Also known for this distinctly uncourierlike
conduct are the Danes - "They don't even smoke!"
says Thomson.
Surprisingly, there are few entries from New
York, the world's courier capital, with an
estimated 4,000 riders. (Toronto is believed to
have about 200.)
Thomson explains the anomaly: "New York is like
a drain. A spinning vortex. Once you're in it,
that's all you can think about. It's hard to get
people out of New York."
Unlike sports such as baseball, boxing or
football, which are marked by endless analysis
and armchair-quarterbacking, competitive
couriering is a straightforward affair: The race
comes, the couriers ride, someone wins. There is
little speculation. As yet, there is no legions
of fans, and the top prizes at the world
championships consist of T-shirts and glory.

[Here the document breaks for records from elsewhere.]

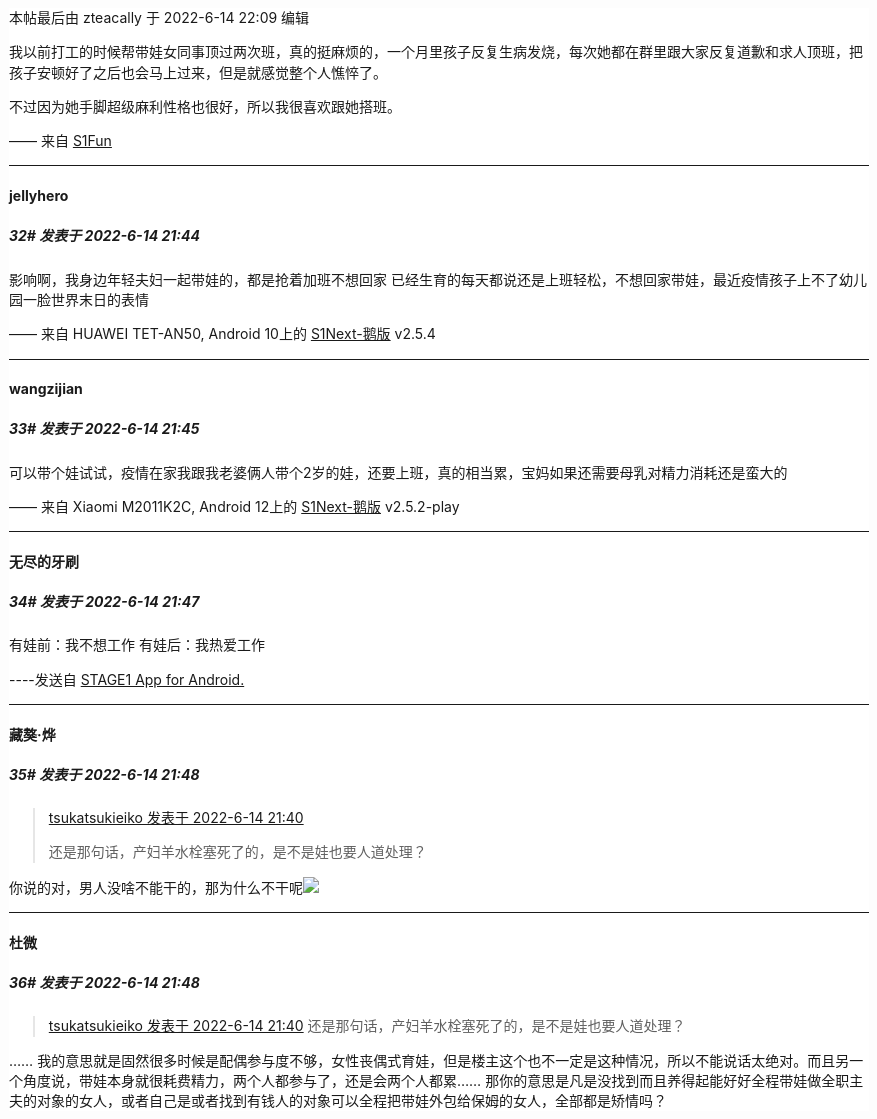  本帖最后由 zteacally 于 2022-6-14 22:09 编辑 

我以前打工的时候帮带娃女同事顶过两次班，真的挺麻烦的，一个月里孩子反复生病发烧，每次她都在群里跟大家反复道歉和求人顶班，把孩子安顿好了之后也会马上过来，但是就感觉整个人憔悴了。

不过因为她手脚超级麻利性格也很好，所以我很喜欢跟她搭班。

—— 来自 [S1Fun](https://s1fun.koalcat.com)

*****

####  jellyhero  
##### 32#       发表于 2022-6-14 21:44

影响啊，我身边年轻夫妇一起带娃的，都是抢着加班不想回家
已经生育的每天都说还是上班轻松，不想回家带娃，最近疫情孩子上不了幼儿园一脸世界末日的表情

—— 来自 HUAWEI TET-AN50, Android 10上的 [S1Next-鹅版](https://github.com/ykrank/S1-Next/releases) v2.5.4

*****

####  wangzijian  
##### 33#       发表于 2022-6-14 21:45

可以带个娃试试，疫情在家我跟我老婆俩人带个2岁的娃，还要上班，真的相当累，宝妈如果还需要母乳对精力消耗还是蛮大的

—— 来自 Xiaomi M2011K2C, Android 12上的 [S1Next-鹅版](https://github.com/ykrank/S1-Next/releases) v2.5.2-play

*****

####  无尽的牙刷  
##### 34#       发表于 2022-6-14 21:47

有娃前：我不想工作
有娃后：我热爱工作

----发送自 [STAGE1 App for Android.](http://stage1.5j4m.com/?1.37)

*****

####  藏獒·烨  
##### 35#       发表于 2022-6-14 21:48

<blockquote><a href="httphttps://bbs.saraba1st.com/2b/forum.php?mod=redirect&amp;goto=findpost&amp;pid=56269037&amp;ptid=2075811" target="_blank">tsukatsukieiko 发表于 2022-6-14 21:40</a>

还是那句话，产妇羊水栓塞死了的，是不是娃也要人道处理？</blockquote>
你说的对，男人没啥不能干的，那为什么不干呢<img src="https://static.saraba1st.com/image/smiley/face2017/053.png" referrerpolicy="no-referrer">

*****

####  杜微  
##### 36#       发表于 2022-6-14 21:48

<blockquote><a href="httphttps://bbs.saraba1st.com/2b/forum.php?mod=redirect&amp;goto=findpost&amp;pid=56269037&amp;ptid=2075811" target="_blank">tsukatsukieiko 发表于 2022-6-14 21:40</a>
还是那句话，产妇羊水栓塞死了的，是不是娃也要人道处理？</blockquote>
……
我的意思就是固然很多时候是配偶参与度不够，女性丧偶式育娃，但是楼主这个也不一定是这种情况，所以不能说话太绝对。而且另一个角度说，带娃本身就很耗费精力，两个人都参与了，还是会两个人都累……
那你的意思是凡是没找到而且养得起能好好全程带娃做全职主夫的对象的女人，或者自己是或者找到有钱人的对象可以全程把带娃外包给保姆的女人，全部都是矫情吗？
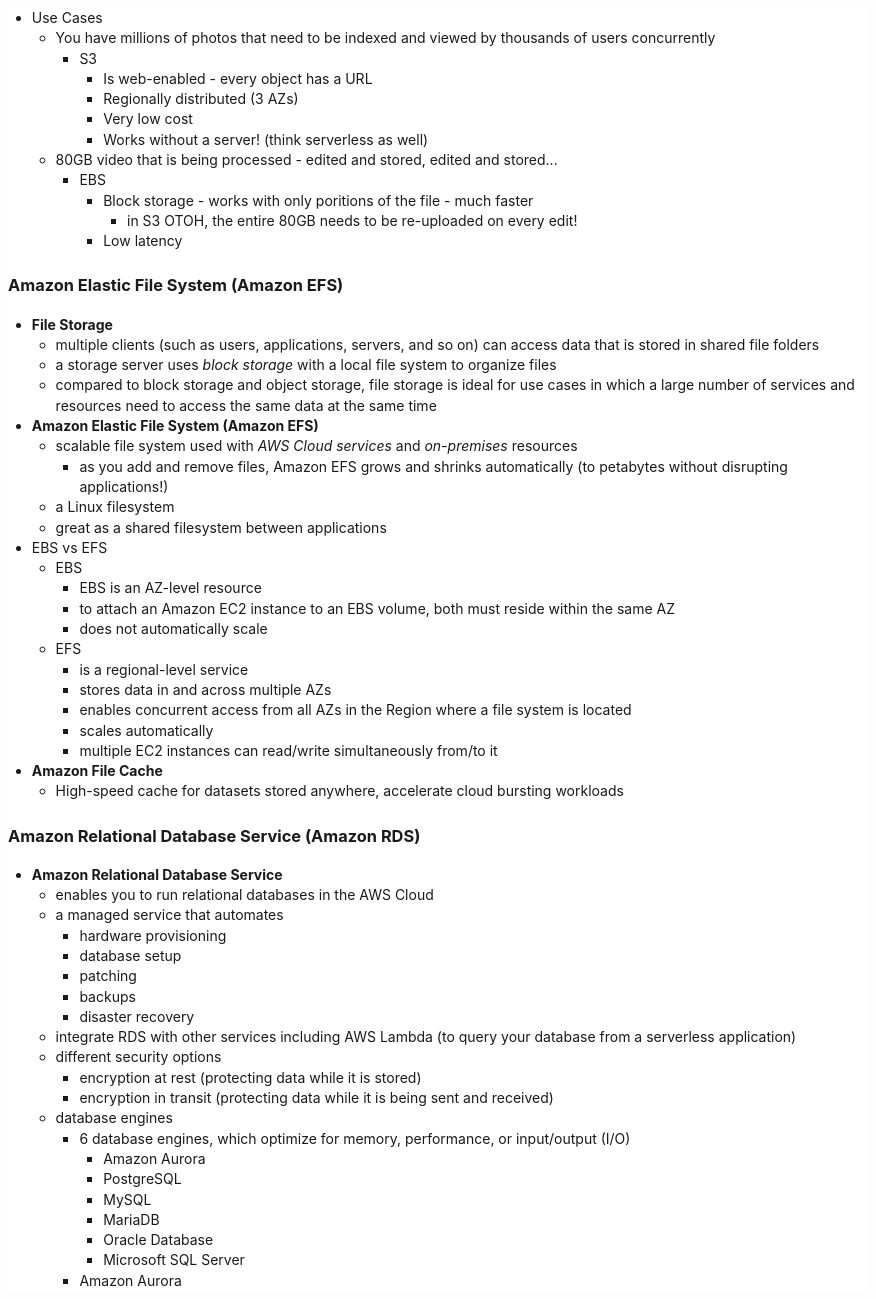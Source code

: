 - Use Cases
    - You have millions of photos that need to be indexed and viewed by thousands of users concurrently
        - S3
            - Is web-enabled - every object has a URL
            - Regionally distributed (3 AZs)
            - Very low cost
            - Works without a server! (think serverless as well)
    - 80GB video that is being processed - edited and stored, edited and stored...
        - EBS
            - Block storage - works with only poritions of the file - much faster
                - in S3 OTOH, the entire 80GB needs to be re-uploaded on every edit!
            - Low latency
    
### Amazon Elastic File System (Amazon EFS)
- __File Storage__
    - multiple clients (such as users, applications, servers, and so on) can access data that is stored in shared file folders
    - a storage server uses _block storage_ with a local file system to organize files
    - compared to block storage and object storage, file storage is ideal for use cases in which a large number of services and resources need to access the same data at the same time
- __Amazon Elastic File System (Amazon EFS)__
    - scalable file system used with _AWS Cloud services_ and _on-premises_ resources
        - as you add and remove files, Amazon EFS grows and shrinks automatically (to petabytes without disrupting applications!)
    - a Linux filesystem
    - great as a shared filesystem between applications
- EBS vs EFS
    - EBS
        - EBS is an AZ-level resource
        - to attach an Amazon EC2 instance to an EBS volume, both must reside within the same AZ
        - does not automatically scale
    - EFS
        - is a regional-level service
        - stores data in and across multiple AZs
        - enables concurrent access from all AZs in the Region where a file system is located
        - scales automatically
        - multiple EC2 instances can read/write simultaneously from/to it
- __Amazon File Cache__
    - High-speed cache for datasets stored anywhere, accelerate cloud bursting workloads

### Amazon Relational Database Service (Amazon RDS)
- __Amazon Relational Database Service__
    - enables you to run relational databases in the AWS Cloud
    - a managed service that automates
        - hardware provisioning
        - database setup
        - patching
        - backups
        - disaster recovery
    - integrate RDS with other services including AWS Lambda (to query your database from a serverless application)
    - different security options
        - encryption at rest (protecting data while it is stored)
        - encryption in transit (protecting data while it is being sent and received)
    - database engines
        - 6 database engines, which optimize for memory, performance, or input/output (I/O)
            - Amazon Aurora
            - PostgreSQL
            - MySQL
            - MariaDB
            - Oracle Database
            - Microsoft SQL Server
        - Amazon Aurora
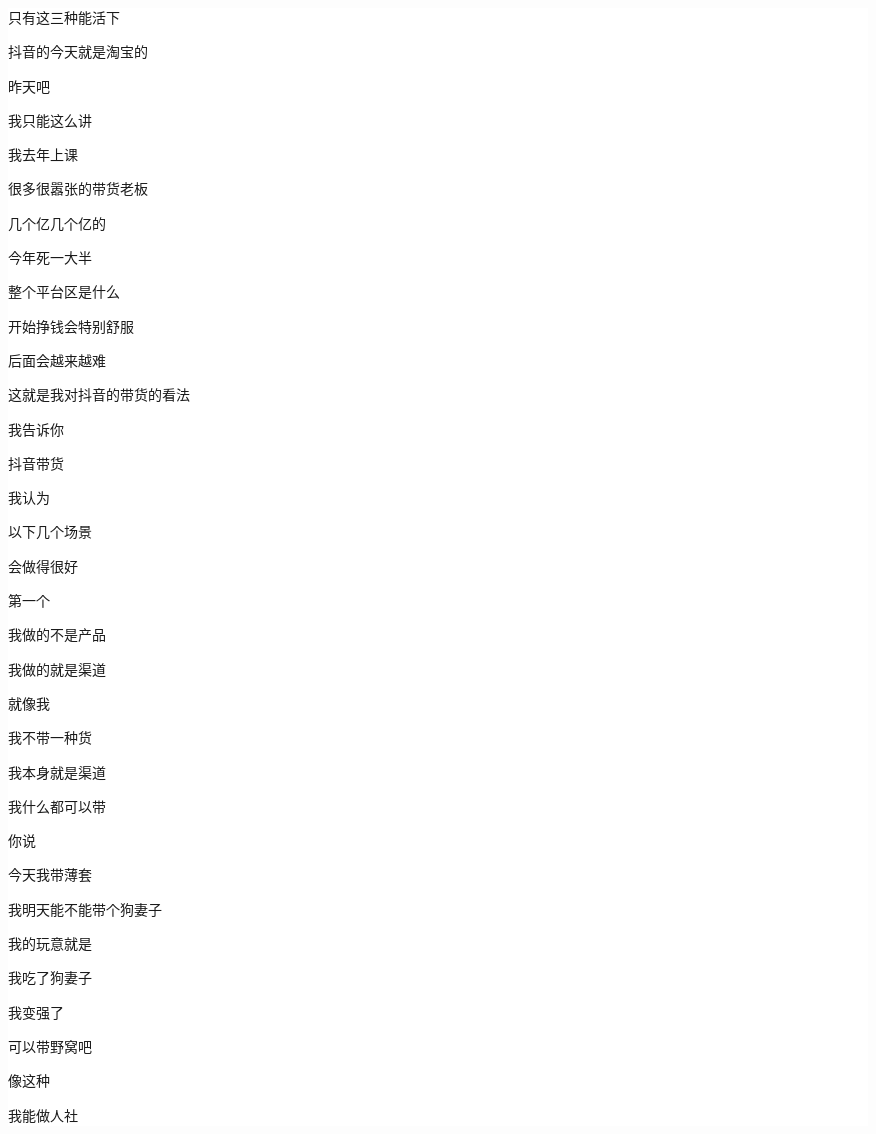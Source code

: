 只有这三种能活下

抖音的今天就是淘宝的

昨天吧

我只能这么讲

我去年上课

很多很嚣张的带货老板

几个亿几个亿的

今年死一大半

整个平台区是什么

开始挣钱会特别舒服

后面会越来越难

这就是我对抖音的带货的看法

我告诉你

抖音带货

我认为

以下几个场景

会做得很好

第一个

我做的不是产品

我做的就是渠道

就像我

我不带一种货

我本身就是渠道

我什么都可以带

你说

今天我带薄套

我明天能不能带个狗妻子

我的玩意就是

我吃了狗妻子

我变强了

可以带野窝吧

像这种

我能做人社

There are no color commentators, columnists,
statistical digests, trading cards or theories
of courier competition. And so, as you might
expect, Thomson has little to say on the subject
of Dias and Quesnel's talent.
"What makes them so good? They just are, that's
all. It's one of those things you can't know."
Experience obviously plays a part.
Dias, who came to Toronto as a boy, got his
first bike when he was 7 years old, living in a
tiny village in Angola, where his father owned a
coffee plantation. That first day, he displayed
the natural skill and cool nerve that mark him
to this day: rounding a corner, he encountered a
car, head on. Dias moved out of the way and kept
going.
"I didn't think anything of it," he says. But a
neighbor who witnessed the incident told Dias'
mother. She got her sewing shears and slashed
both his tires: "You're not going to kill
yourself!" she told little Joe after disabling
his bike.
That didn't stop him. The family had three huge
dogs. Joe tied one of them to the handlebars of
his bike and let the dog pull him around on the
bare metal rims. Later he hooked up two dogs,
then three.
"It was great," he recalls.
Quesnel also started young on a bike he
remembers only as "a brown thing."
Quesnel prefers not to overanalyze this, or any
other part of his life: "It was cool," he says.
"I liked it."
Quesnel rode and rode, gradually developing the
skills that have now made him the courier's
courier. For a short period during his teens, he
even rode racing bikes. He now tends to avoid
them. Quesnel's cycling is centred around hot-
rodded mountain bikes, outlaw racing, stair-
jumping, and a Marlboro-man health regimen that
features plenty of cigarettes and intoxicants.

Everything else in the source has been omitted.